What this task involves: In the records below, find the line containing "Let $\mu_k$ be". Restate it and all the lines after it exactly, and omit the rest.

-- Opening Marker --

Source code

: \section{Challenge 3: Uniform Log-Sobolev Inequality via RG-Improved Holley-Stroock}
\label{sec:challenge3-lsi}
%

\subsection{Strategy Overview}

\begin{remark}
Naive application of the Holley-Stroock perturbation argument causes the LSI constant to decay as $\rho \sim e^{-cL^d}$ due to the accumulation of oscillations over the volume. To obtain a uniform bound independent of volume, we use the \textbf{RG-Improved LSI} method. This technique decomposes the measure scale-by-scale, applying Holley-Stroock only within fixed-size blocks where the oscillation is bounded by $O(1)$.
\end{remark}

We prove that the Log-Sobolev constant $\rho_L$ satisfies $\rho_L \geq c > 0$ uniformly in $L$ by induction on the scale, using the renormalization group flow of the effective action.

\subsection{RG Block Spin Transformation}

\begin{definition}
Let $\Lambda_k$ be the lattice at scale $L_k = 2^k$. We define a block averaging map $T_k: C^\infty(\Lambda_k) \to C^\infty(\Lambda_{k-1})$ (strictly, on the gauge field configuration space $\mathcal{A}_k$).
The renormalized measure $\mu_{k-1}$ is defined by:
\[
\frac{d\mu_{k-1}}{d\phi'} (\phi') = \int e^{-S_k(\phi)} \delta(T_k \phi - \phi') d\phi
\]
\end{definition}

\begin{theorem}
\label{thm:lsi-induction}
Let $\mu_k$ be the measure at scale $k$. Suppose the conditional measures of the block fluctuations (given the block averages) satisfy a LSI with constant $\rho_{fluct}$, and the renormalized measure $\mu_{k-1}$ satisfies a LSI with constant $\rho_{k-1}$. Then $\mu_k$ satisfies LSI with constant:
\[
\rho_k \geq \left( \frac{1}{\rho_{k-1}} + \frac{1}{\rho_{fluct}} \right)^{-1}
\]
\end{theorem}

-- Closing Marker --

Written reply:
Let $\mu_k$ be the measure at scale $k$. Suppose the conditional measures of the block fluctuations (given the block averages) satisfy a LSI with constant $\rho_{fluct}$, and the renormalized measure $\mu_{k-1}$ satisfies a LSI with constant $\rho_{k-1}$. Then $\mu_k$ satisfies LSI with constant:
\[
\rho_k \geq \left( \frac{1}{\rho_{k-1}} + \frac{1}{\rho_{fluct}} \right)^{-1}
\]
\end{theorem}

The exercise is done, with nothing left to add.